What Moment Built Instead
Moment’s post is the second in a series — their first explored other myths about collaborative editing, and this one targets the specific library question. Reading between the lines of their reasoning, a custom server-authoritative system with selective conflict resolution is likely closer to what they ended up with. Spreadsheets are a case where the data model is simple (cells have values and formulas), the conflict semantics are well-defined (last writer wins per cell, formula re-evaluation is deterministic), and server authority is essential (you can’t let client-side CRDTs compute formulas; the server needs to own that).

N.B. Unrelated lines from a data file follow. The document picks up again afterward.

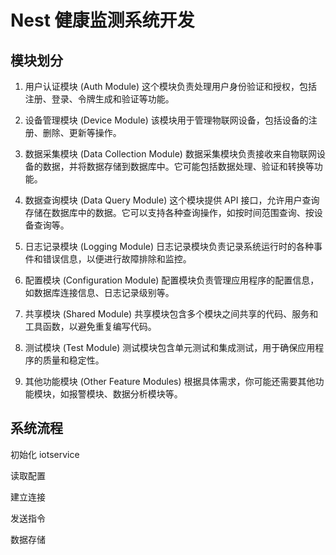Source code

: # Nest 健康监测系统开发

## 模块划分

1. 用户认证模块 (Auth Module)
   这个模块负责处理用户身份验证和授权，包括注册、登录、令牌生成和验证等功能。

2. 设备管理模块 (Device Module)
   该模块用于管理物联网设备，包括设备的注册、删除、更新等操作。

3. 数据采集模块 (Data Collection Module)
   数据采集模块负责接收来自物联网设备的数据，并将数据存储到数据库中。它可能包括数据处理、验证和转换等功能。

4. 数据查询模块 (Data Query Module)
   这个模块提供 API 接口，允许用户查询存储在数据库中的数据。它可以支持各种查询操作，如按时间范围查询、按设备查询等。

5. 日志记录模块 (Logging Module)
   日志记录模块负责记录系统运行时的各种事件和错误信息，以便进行故障排除和监控。

6. 配置模块 (Configuration Module)
   配置模块负责管理应用程序的配置信息，如数据库连接信息、日志记录级别等。

7. 共享模块 (Shared Module)
   共享模块包含多个模块之间共享的代码、服务和工具函数，以避免重复编写代码。

8. 测试模块 (Test Module)
   测试模块包含单元测试和集成测试，用于确保应用程序的质量和稳定性。

9. 其他功能模块 (Other Feature Modules)
   根据具体需求，你可能还需要其他功能模块，如报警模块、数据分析模块等。

## 系统流程

初始化 iotservice

读取配置

建立连接

发送指令

数据存储
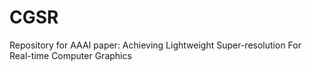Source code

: # CGSR
Repository for AAAI paper: Achieving Lightweight Super-resolution For Real-time Computer Graphics

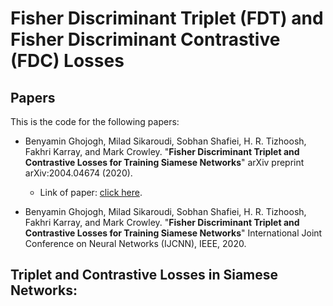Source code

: # Fisher Discriminant Triplet (FDT) and Fisher Discriminant Contrastive (FDC) Losses

## Papers

This is the code for the following papers:

- Benyamin Ghojogh, Milad Sikaroudi, Sobhan Shafiei, H. R. Tizhoosh, Fakhri Karray, and Mark Crowley. "**Fisher Discriminant Triplet and Contrastive Losses for Training Siamese Networks**" arXiv preprint arXiv:2004.04674 (2020).
  - Link of paper: [click here](https://arxiv.org/abs/2004.04674).

- Benyamin Ghojogh, Milad Sikaroudi, Sobhan Shafiei, H. R. Tizhoosh, Fakhri Karray, and Mark Crowley. "**Fisher Discriminant Triplet and Contrastive Losses for Training Siamese Networks**" International Joint Conference on Neural Networks (IJCNN), IEEE, 2020.

## Triplet and Contrastive Losses in Siamese Networks:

This is a reasonable conclusion. The mistake isn’t using Yjs — it’s assuming Yjs solves the general problem of collaborative editing when it solves the specific problem of peer-to-peer convergence for unstructured content.
The Broader Lesson
CRDTs are a beautiful piece of distributed systems theory. The guarantee they provide — that any two replicas that exchange all messages will converge, regardless of order — is elegant and genuinely useful. Yjs implements this guarantee well, with a mature codebase, good performance characteristics, and a developer experience that makes the common case easy.

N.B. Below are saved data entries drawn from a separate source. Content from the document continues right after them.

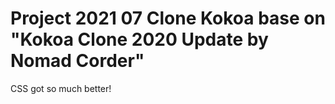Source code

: # Project 2021 07 Clone Kokoa base on "Kokoa Clone 2020 Update by Nomad Corder"

CSS got so much better!
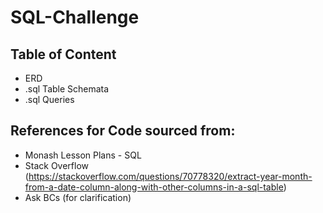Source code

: # SQL-Challenge

## Table of Content
- ERD
- .sql Table Schemata
- .sql Queries

## References for Code sourced from:
- Monash Lesson Plans - SQL
- Stack Overflow (https://stackoverflow.com/questions/70778320/extract-year-month-from-a-date-column-along-with-other-columns-in-a-sql-table)
- Ask BCs (for clarification)
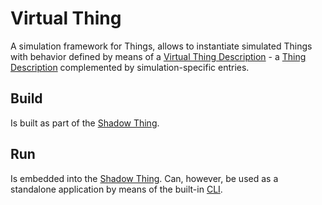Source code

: # Virtual Thing
A simulation framework for Things, allows to instantiate simulated Things with behavior defined by means of a [Virtual Thing Description][vtd] - a [Thing Description][td] complemented by simulation-specific entries.

## Build
Is built as part of the [Shadow Thing][shadow-thing].

## Run
Is embedded into the [Shadow Thing][shadow-thing]. Can, however, be used as a standalone application by means of the built-in [CLI][cli].

[td]: https://www.w3.org/TR/wot-thing-description/
[vtd]: documentation/specification.md
[shadow-thing]: /../../
[cli]: documentation/cli.md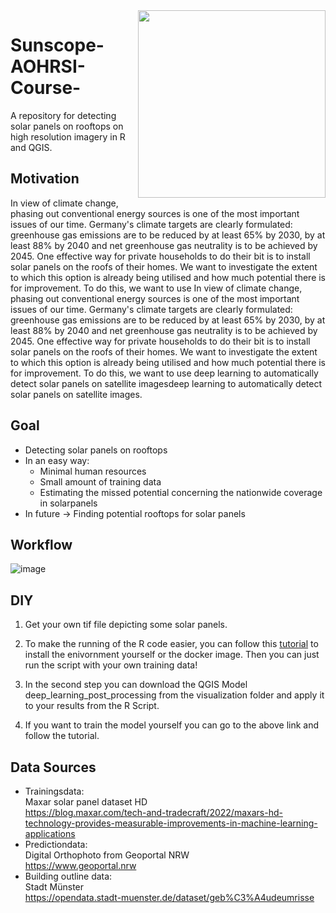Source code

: <img src="https://github.com/user-attachments/assets/94a0aa81-9109-4294-8d94-6d7f8c421dd8" width="300" align="right">

# Sunscope-AOHRSI-Course-

A repository for detecting solar panels on rooftops on high resolution imagery in R and QGIS.

## Motivation
In view of climate change, phasing out conventional energy sources is one of the most important issues of our time. Germany's climate targets are clearly formulated: greenhouse gas emissions are to be reduced by at least 65% by 2030, by at least 88% by 2040 and net greenhouse gas neutrality is to be achieved by 2045. One effective way for private households to do their bit is to install solar panels on the roofs of their homes. We want to investigate the extent to which this option is already being utilised and how much potential there is for improvement. To do this, we want to use In view of climate change, phasing out conventional energy sources is one of the most important issues of our time. Germany's climate targets are clearly formulated: greenhouse gas emissions are to be reduced by at least 65% by 2030, by at least 88% by 2040 and net greenhouse gas neutrality is to be achieved by 2045. One effective way for private households to do their bit is to install solar panels on the roofs of their homes. We want to investigate the extent to which this option is already being utilised and how much potential there is for improvement. To do this, we want to use deep learning to automatically detect solar panels on satellite imagesdeep learning to automatically detect solar panels on satellite images.

## Goal
* Detecting solar panels on rooftops
* In an easy way:
  * Minimal human resources
  * Small amount of training data
  * Estimating the missed potential concerning the nationwide coverage in solarpanels
* In future -> Finding potential rooftops for solar panels

## Workflow

![image](https://github.com/user-attachments/assets/7571980f-13cd-4470-bece-e1396a60a2af)

## DIY

1. Get your own tif file depicting some solar panels.

2. To make the running of the R code easier, you can follow this [tutorial](https://github.com/DaChro/ogh_summer_school_2020) to install the enivornment yourself or the docker image. Then you can just run the script with your own training data!

3. In the second step you can download the QGIS Model deep_learning_post_processing from the visualization folder and apply it to your results from the R Script.

4. If you want to train the model yourself you can go to the above link and follow the tutorial.

## Data Sources
- Trainingsdata:  
  Maxar solar panel dataset HD  
  https://blog.maxar.com/tech-and-tradecraft/2022/maxars-hd-technology-provides-measurable-improvements-in-machine-learning-applications
- Predictiondata:  
  Digital Orthophoto from Geoportal NRW  
  https://www.geoportal.nrw
- Building outline data:  
  Stadt Münster  
  https://opendata.stadt-muenster.de/dataset/geb%C3%A4udeumrisse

The problem is that the collaborative editing community, eager to escape the complexity of operational transformation and central servers, oversold CRDTs as a universal solution. Text editors are a near-perfect fit. Structured documents with business logic, permissions, and formula evaluation are not.
Before reaching for Yjs, it’s worth asking which of its properties you actually need. If you need offline-first with no server, peer-to-peer sync, and the document is primarily text or unstructured content, Yjs is a strong choice. If you need server-enforced constraints, bounded storage costs, and structured data with semantic conflict resolution, you’re likely building something that a CRDT library will fight against rather than help.
The Moment post is a useful corrective to a narrative that’s been running unchallenged for a few years. Yjs is good. It’s not universally good. That’s a distinction the collaborative editing ecosystem is still working out how to communicate clearly.